1. Curl hair all over with a wide-barrelled curling iron. Use a hairspray, such as Pantene Classic Unforgettable Hairspray ($6.99), to set hair as you curl.

2. Brush out the hair for a loose-curl look and place a towel around your shoulders. Rub a hair chalk such as Kevin Murphy Color.Bug Hair Shadow ($22 at salons across Canada) just to the ends.

3. Tap out any excess powder on the towel. For even more vibrant colour, spray extra hairspray onto the ends and apply the hair chalk while the spray is still wet.

WET ‘N’ WILD HAIR

Glossy, wavy hair that affects a just-out-of-the-shower look might be the most low-maintenance trend of the season. To use another metaphor, the models at Alexander Wang looked as though they had just sweated it out at the gym, a perfect style choice for the designer’s athletics-inspired spring/summer collection. In reality, the wet look probably works best with short, straight hair (think slick, boyish locks à la 1920s Berlin). With longer hair, opt for a slicked-back upper half that cascades into a dry mane.

How to get the look

1. Start by making a deep side part in the hair, then gel only the upper sides and top using a gel such as Pantene Normal to Thick Smooth Definition Gel ($6.99 at drugstores across Canada).

2. Curl big sections of hair using a wide-barrelled curling iron at the back and the lower sides for loose, messy texture.

3. Finish with a spray such as Pantene Normal to Thick Anti-Humidity Hairspray ($6.99).

GOLDEN EYES

How’s this for rich: Eyes caked with gold leaf – and very little else – glistened on the catwalk at Fendi’s spring 2012 show to stunning, almost scene-stealing effect. While the gilding was liberally applied from lid to brow, you don’t, in real life, need such a heavy hand (or pricey material, for that matter). Instead, go for the gold by applying a light wash of shimmery powder, keeping your visage otherwise understated.

How to get the look

1. Before applying sheer gold shadow tap any excess powder from your brush to avoid it falling onto your cheeks, then brush on by concentrating on your lower lid, starting at the upper lash line.

2. Without picking up more shadow, blend your gold shadow up to your brow bone.

3. If you like, continue under your lower lash line or add depth by using a deeper gold shadow on the outer corners or crease.

SPIKY LASHES

Retro fashion influences, such as peplums and rounded shoulders, abound this season.
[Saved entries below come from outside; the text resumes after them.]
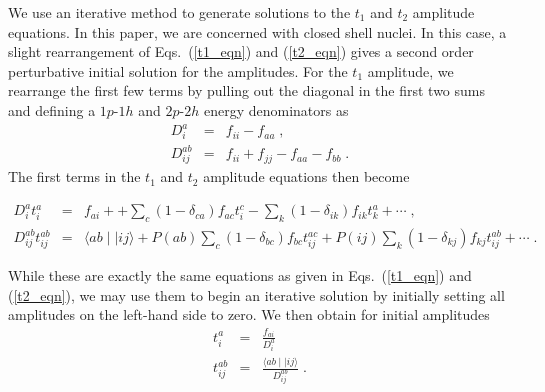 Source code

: \documentclass[aps,prc,twocolumn,floatfix]{revtex4}
\begin{document}
We use an iterative method to generate 
solutions to the $t_1$ and $t_2$ amplitude equations. In this paper,
we are concerned with closed shell nuclei. In this case, a slight 
rearrangement of Eqs.~(\ref{t1_eqn}) and (\ref{t2_eqn}) gives a second
order perturbative initial solution for the amplitudes. For the 
$t_1$ amplitude, we rearrange the first few terms by pulling out the
diagonal in the first two sums and defining a $1p$-$1h$ and $2p$-$2h$ 
energy denominators as
\begin{eqnarray}
D^a_i & = & f_{ii}-f_{aa} \;, \\
D^{ab}_{ij} & = & f_{ii}+f_{jj}-f_{aa}-f_{bb} \;.
\end{eqnarray}
The first terms in the $t_1$ and $t_2$ amplitude equations then become
\begin{widetext}
\begin{eqnarray}
D^a_i t^a_i & = & f_{ai} + 
+ \sum_c (1-\delta_{ca})f_{ac}t^c_i - \sum_k (1-\delta_{ik})f_{ik}t^a_k 
+\cdots \;, \\
D^{ab}_{ij}t^{ab}_{ij} & = & \langle ab\mid\mid ij \rangle +
P(ab)\sum_c(1-\delta_{bc})f_{bc}t^{ac}_{ij}+
P(ij)\sum_k(1-\delta_{kj}) f_{kj}t^{ab}_{ij}+\cdots\;.
\end{eqnarray}
\end{widetext}
While these are exactly the same equations as given in 
Eqs.~(\ref{t1_eqn}) and (\ref{t2_eqn}),
we may use them to begin an iterative solution by 
initially setting all amplitudes on the left-hand side to zero. We
then obtain for initial amplitudes 
\begin{eqnarray}
t^a_i &=& \frac{f_{ai}}{D^a_i} \\
t^{ab}_{ij} &=& \frac{\langle ab \mid\mid ij \rangle}{D^{ab}_{ij}}\;. 
\label{amp_start}
\end{eqnarray}
\end{document}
Enter corresponding beauty trends such as spiky lashes, most famously popularized by Swinging Sixties icon Twiggy and recently revived at Lanvin’s spring/summer 2012 presentation. This time around, the look is more subdued but still dramatic enough for nighttime. For the sake of wearability, though, keep the focus on lashes alone, skipping the shadow used at Lanvin.

How to get the look

1. Curl upper and lower lashes with an eyelash curler, then create a fan of lashes with your first coat of mascara on top lashes.

2. Use a lash comb to separate lashes, then apply another couple of coats to the lashes by really packing product on at the root.

3. Divide the lashes into sections with the tip of your mascara wand, creating delicate spikes. Go slowly, addressing both top and bottom lashes.